Le projet de recherche lancé par Jenny Read et son équipe a six objectifs. Parmi eux, caractériser la vision en 3D de la mante religieuse et déterminer si celle-ci est fonctionnellement équivalente à celle des mammifères et des oiseaux. Les scientifiques veulent aussi identifier les cellules du système nerveux de la mante qui gèrent la profondeur de champ et caractériser la réponse des neurones à différents points du processus allant de la phototransduction au mouvement. Enfin, ils souhaitent développer des modèles informatiques qui décrivent les réponses des neurones individuels et qui relient l'activité neuronale au comportement de la mante religieuse.

De cette étude, les chercheurs espèrent retirer plusieurs enseignements. Dans un premier temps, il faut savoir si la vision 3D repose sur une seule base commune chez les mammifères, les oiseaux, les amphibiens et les insectes. Ensuite, les scientifiques pourraient obtenir de nouveaux éléments sur l'évolution de cette vision 3D et concevoir un algorithme 3D d'une efficacité inédite. Enfin, ces travaux mèneraient à une meilleure compréhension de la perception et du comportement chez les humains et les autres invertébrés.

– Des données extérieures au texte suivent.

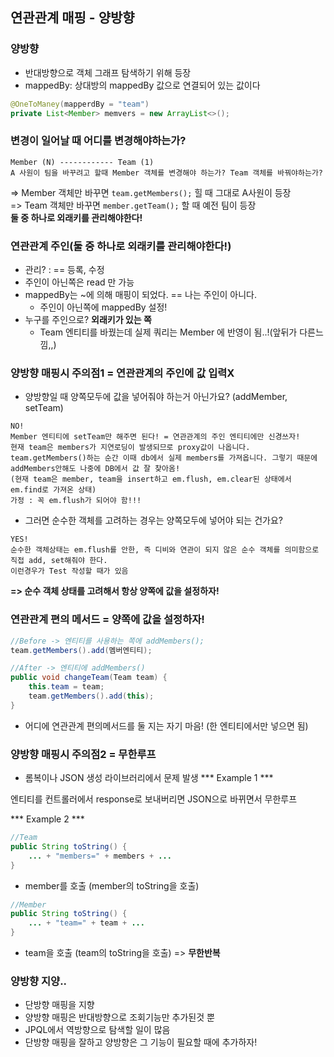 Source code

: ## 연관관계 매핑 - 양방향

### 양방향
- 반대방향으로 객체 그래프 탐색하기 위해 등장
- mappedBy: 상대방의 mappedBy 값으로 연결되어 있는 값이다
```java
@OneToManey(mapperdBy = "team")
private List<Member> memvers = new ArrayList<>();
``` 
### 변경이 일어날 때 어디를 변경해야하는가?
```text
Member (N) ------------ Team (1)
A 사원이 팀을 바꾸려고 할때 Member 객체를 변경해야 하는가? Team 객체를 바꿔야하는가?
```
=> Member 객체만 바꾸면 `team.getMembers();` 힐 때 그대로 A사원이 등장<br>
=> Team 객체만 바꾸면 `member.getTeam();` 할 때 예전 팀이 등장 <br>
**둘 중 하나로 외래키를 관리해야한다!**

### 연관관계 주인(둘 중 하나로 외래키를 관리해야한다!)
- 관리? : == 등록, 수정
- 주인이 아닌쪽은 read 만 가능
- mappedBy는 ~에 의해 매핑이 되었다. == 나는 주인이 아니다.
    - 주인이 아닌쪽에 mappedBy 설정!
- 누구를 주인으로? **외래키가 있는 쪽**
    - Team 엔티티를 바꿨는데 실제 쿼리는 Member 에 반영이 됨..!(앞뒤가 다른느낌,,)

### 양방향 매핑시 주의점1  = 연관관계의 주인에 값 입력X
- 양방향일 때 양쪽모두에 값을 넣어줘야 하는거 아닌가요? (addMember, setTeam)
```text
NO!
Member 엔티티에 setTeam만 해주면 된다! = 연관관계의 주인 엔티티에만 신경쓰자!
현재 team은 members가 지연로딩이 발생되므로 proxy값이 나옵니다. 
team.getMembers()하는 순간 이때 db에서 실제 members를 가져옵니다. 그렇기 때문에 addMembers안해도 나중에 DB에서 값 잘 찾아옴!
(현재 team은 member, team을 insert하고 em.flush, em.clear된 상태에서 em.find로 가져온 상태)
가정 : 꼭 em.flush가 되어야 함!!!
```
- 그러면 순수한 객체를 고려하는 경우는 양쪽모두에 넣어야 되는 건가요?
```text
YES!
순수한 객체상태는 em.flush를 안한, 즉 디비와 연관이 되지 않은 순수 객체를 의미함으로 직접 add, set해줘야 한다.
이런경우가 Test 작성할 때가 있음
```
**=> 순수 객체 상태를 고려해서 항상 양쪽에 값을 설정하자!**

### 연관관계 편의 메서드 = 양쪽에 값을 설정하자!
```java
//Before -> 엔티티를 사용하는 쪽에 addMembers();
team.getMembers().add(멤버엔티티);

//After -> 엔티티에 addMembers()
public void changeTeam(Team team) {
    this.team = team;
    team.getMembers().add(this);
}
```
- 어디에 연관관계 편의메서드를 둘 지는 자기 마음! (한 엔티티에서만 넣으면 됨)

### 양방향 매핑시 주의점2  = 무한루프
- 롬복이나 JSON 생성 라이브러리에서 문제 발생
*** Example 1 ***

엔티티를 컨트롤러에서 response로 보내버리면 JSON으로 바뀌면서 무한루프

*** Example 2 ***
```java
//Team
public String toString() {
    ... + "members=" + members + ...
}
```
- member를 호출 (member의 toString을 호출)

```java
//Member
public String toString() {
    ... + "team=" + team + ...
}
```
- team을 호출 (team의 toString을 호출) => **무한반복**

### 양방향 지양..
- 단방향 매핑을 지향
- 양방향 매핑은 반대방향으로 조회기능만 추가된것 뿐
- JPQL에서 역방향으로 탐색할 일이 많음
- 단방향 매핑을 잘하고 양방향은 그 기능이 필요할 때에 추가하자!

Selon les résultats, le projet peut évoluer dans deux directions différentes. Première option, les chercheurs découvrent que la vision 3D de la mante religieuse est totalement différente de celle des humains. Dans ce cas, cela permettrait de créer un algorithme de vision 3D simplifié pour la robotique et l'informatique. L'idée est un processus qui prendrait un flux vidéo binoculaire comme source et le transformerait en action. Un tel algorithme pourrait servir à contrôler des robots en étant beaucoup plus simple et efficace que les programmes existants, pense Jenny Read. Si au contraire il s'avère que la vision 3D des mantes religieuses est proche de celle des vertébrés, cela offrirait un nouveau terreau scientifique quant à l'évolution de ce sens. À suivre donc.